Information provided:

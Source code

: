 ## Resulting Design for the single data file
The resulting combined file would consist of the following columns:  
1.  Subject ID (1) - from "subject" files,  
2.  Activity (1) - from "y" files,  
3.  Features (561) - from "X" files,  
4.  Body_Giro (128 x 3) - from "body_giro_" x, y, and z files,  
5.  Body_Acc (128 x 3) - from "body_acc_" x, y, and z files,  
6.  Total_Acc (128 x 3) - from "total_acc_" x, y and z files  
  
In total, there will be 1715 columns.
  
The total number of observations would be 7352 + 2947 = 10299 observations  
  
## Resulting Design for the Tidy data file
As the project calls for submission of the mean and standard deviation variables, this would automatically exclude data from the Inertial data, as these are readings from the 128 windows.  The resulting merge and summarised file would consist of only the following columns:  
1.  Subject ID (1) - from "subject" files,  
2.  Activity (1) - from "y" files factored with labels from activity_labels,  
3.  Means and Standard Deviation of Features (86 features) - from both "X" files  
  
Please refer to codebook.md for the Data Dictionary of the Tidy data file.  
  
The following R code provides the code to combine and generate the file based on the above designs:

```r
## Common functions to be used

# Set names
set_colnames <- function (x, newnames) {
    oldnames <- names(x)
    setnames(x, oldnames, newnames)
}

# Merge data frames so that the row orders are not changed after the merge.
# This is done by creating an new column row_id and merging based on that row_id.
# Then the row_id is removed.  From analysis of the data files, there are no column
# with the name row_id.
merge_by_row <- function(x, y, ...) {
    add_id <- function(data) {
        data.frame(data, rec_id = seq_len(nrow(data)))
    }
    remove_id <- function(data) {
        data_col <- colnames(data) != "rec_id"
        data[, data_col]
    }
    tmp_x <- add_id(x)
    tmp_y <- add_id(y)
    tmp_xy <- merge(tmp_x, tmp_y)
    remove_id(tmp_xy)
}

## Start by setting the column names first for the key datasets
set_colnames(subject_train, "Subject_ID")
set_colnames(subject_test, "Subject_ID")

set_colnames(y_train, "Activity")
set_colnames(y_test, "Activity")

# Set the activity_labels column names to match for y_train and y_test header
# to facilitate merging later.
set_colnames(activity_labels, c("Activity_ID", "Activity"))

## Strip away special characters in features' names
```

--

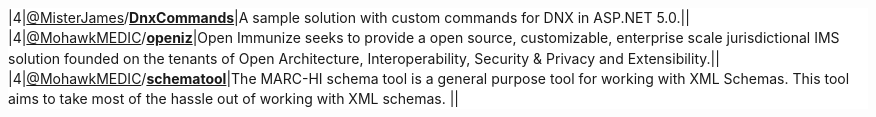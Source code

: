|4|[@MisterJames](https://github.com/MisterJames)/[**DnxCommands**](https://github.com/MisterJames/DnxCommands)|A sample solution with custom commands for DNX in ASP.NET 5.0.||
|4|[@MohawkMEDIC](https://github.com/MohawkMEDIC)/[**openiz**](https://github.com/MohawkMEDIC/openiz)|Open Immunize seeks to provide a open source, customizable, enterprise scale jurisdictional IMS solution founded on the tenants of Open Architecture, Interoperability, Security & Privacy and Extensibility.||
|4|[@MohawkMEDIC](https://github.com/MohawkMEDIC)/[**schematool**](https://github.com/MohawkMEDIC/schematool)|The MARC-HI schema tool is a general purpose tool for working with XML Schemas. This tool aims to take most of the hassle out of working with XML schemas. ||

Required work:
Copy each line of the listing that carries the word "consist".

Solution for this exercise:
The resulting combined file would consist of the following columns:  
As the project calls for submission of the mean and standard deviation variables, this would automatically exclude data from the Inertial data, as these are readings from the 128 windows.  The resulting merge and summarised file would consist of only the following columns:  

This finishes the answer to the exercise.